(Stored records)
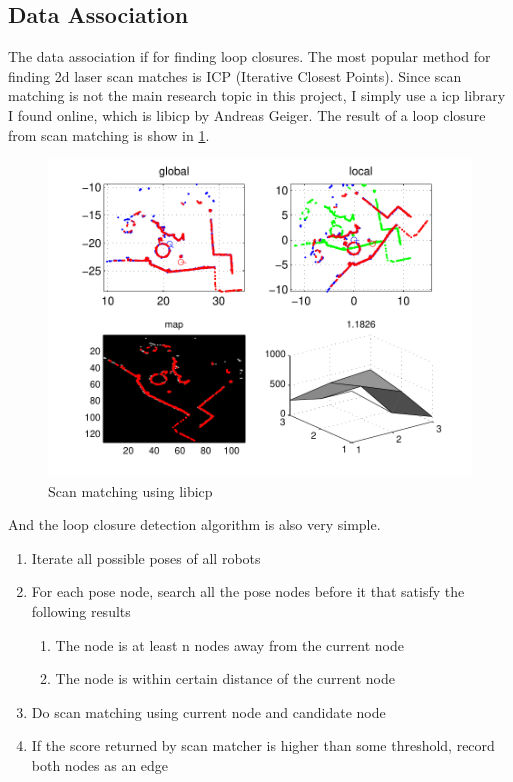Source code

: \documentclass[twoside]{article}
\begin{document}
\begin{multicols}{2}
\subsection{Data Association}
The data association if for finding loop closures. The most popular method for finding 2d laser scan matches is ICP (Iterative Closest Points). Since scan matching is not the main research topic in this project, I simply use a icp library I found online, which is libicp by Andreas Geiger. The result of a loop closure from scan matching is show in \ref{fig:scan_match}.
\begin{figure}[H]
\centering
\includegraphics[width=\columnwidth]{fig/scan_match.pdf}
\caption{Scan matching using libicp}
\label{fig:scan_match}
\end{figure}
And the loop closure detection algorithm is also very simple.
\begin{enumerate}
\item Iterate all possible poses of all robots
\item For each pose node, search all the pose nodes before it that satisfy the following results
\begin{enumerate}
\item The node is at least n nodes away from the current node
\item The node is within certain distance of the current node
\end{enumerate}
\item Do scan matching using current node and candidate node
\item If the score returned by scan matcher is higher than some threshold, record both nodes as an edge

\end{enumerate}
\end{multicols}
\end{document}
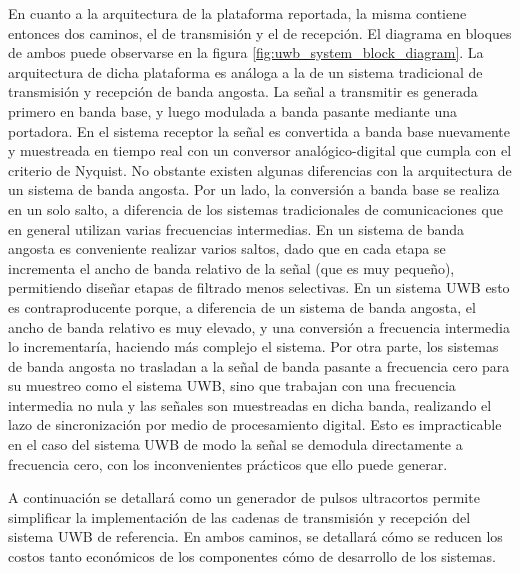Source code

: En cuanto a la arquitectura de la plataforma reportada, la misma contiene
entonces dos caminos, el de transmisión y el de recepción. El diagrama en
bloques de ambos puede observarse en la figura
\ref{fig:uwb_system_block_diagram}.  La arquitectura de dicha plataforma es
análoga a la de un sistema tradicional de transmisión y recepción de banda
angosta. La señal a transmitir es generada primero en banda base, y luego
modulada a banda pasante mediante una portadora.  En el sistema receptor la
señal es convertida a banda base nuevamente y muestreada en tiempo real con un
conversor analógico-digital que cumpla con el criterio de Nyquist. No obstante
existen algunas diferencias con la arquitectura de un sistema de banda angosta.
Por un lado, la conversión a banda base se realiza en un solo salto, a
diferencia de los sistemas tradicionales de comunicaciones que en general
utilizan varias frecuencias intermedias. En un sistema de banda angosta es
conveniente realizar varios saltos, dado que en cada etapa se incrementa el ancho
de banda relativo de la señal (que es muy pequeño), permitiendo diseñar etapas
de filtrado menos selectivas. En un sistema UWB esto es contraproducente porque,
a diferencia de un sistema de banda angosta, el ancho de banda relativo es muy
elevado, y una conversión a frecuencia intermedia lo incrementaría, haciendo más
complejo el sistema. Por otra parte, los sistemas de banda angosta no trasladan
a la señal de banda pasante a frecuencia cero para su muestreo como el sistema
UWB, sino que trabajan con una frecuencia intermedia no nula y las señales son
muestreadas en dicha banda, realizando el lazo de sincronización por medio de
procesamiento digital. Esto es impracticable en el caso del sistema UWB de modo
la señal se demodula directamente a frecuencia cero, con los inconvenientes
prácticos que ello puede generar.

A continuación se detallará como un generador de pulsos ultracortos permite
simplificar la implementación de las cadenas de transmisión y recepción del
sistema UWB de referencia. En ambos caminos, se detallará cómo se reducen los
costos tanto económicos de los componentes cómo de desarrollo de los sistemas.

Task details:
Look above for the line with "entonces dos caminos, el" and the line with "a la señal de", and reproduce exactly those two lines plus every line between, nothing more.

Answer to this exercise:
entonces dos caminos, el de transmisión y el de recepción. El diagrama en
bloques de ambos puede observarse en la figura
\ref{fig:uwb_system_block_diagram}.  La arquitectura de dicha plataforma es
análoga a la de un sistema tradicional de transmisión y recepción de banda
angosta. La señal a transmitir es generada primero en banda base, y luego
modulada a banda pasante mediante una portadora.  En el sistema receptor la
señal es convertida a banda base nuevamente y muestreada en tiempo real con un
conversor analógico-digital que cumpla con el criterio de Nyquist. No obstante
existen algunas diferencias con la arquitectura de un sistema de banda angosta.
Por un lado, la conversión a banda base se realiza en un solo salto, a
diferencia de los sistemas tradicionales de comunicaciones que en general
utilizan varias frecuencias intermedias. En un sistema de banda angosta es
conveniente realizar varios saltos, dado que en cada etapa se incrementa el ancho
de banda relativo de la señal (que es muy pequeño), permitiendo diseñar etapas
de filtrado menos selectivas. En un sistema UWB esto es contraproducente porque,
a diferencia de un sistema de banda angosta, el ancho de banda relativo es muy
elevado, y una conversión a frecuencia intermedia lo incrementaría, haciendo más
complejo el sistema. Por otra parte, los sistemas de banda angosta no trasladan
a la señal de banda pasante a frecuencia cero para su muestreo como el sistema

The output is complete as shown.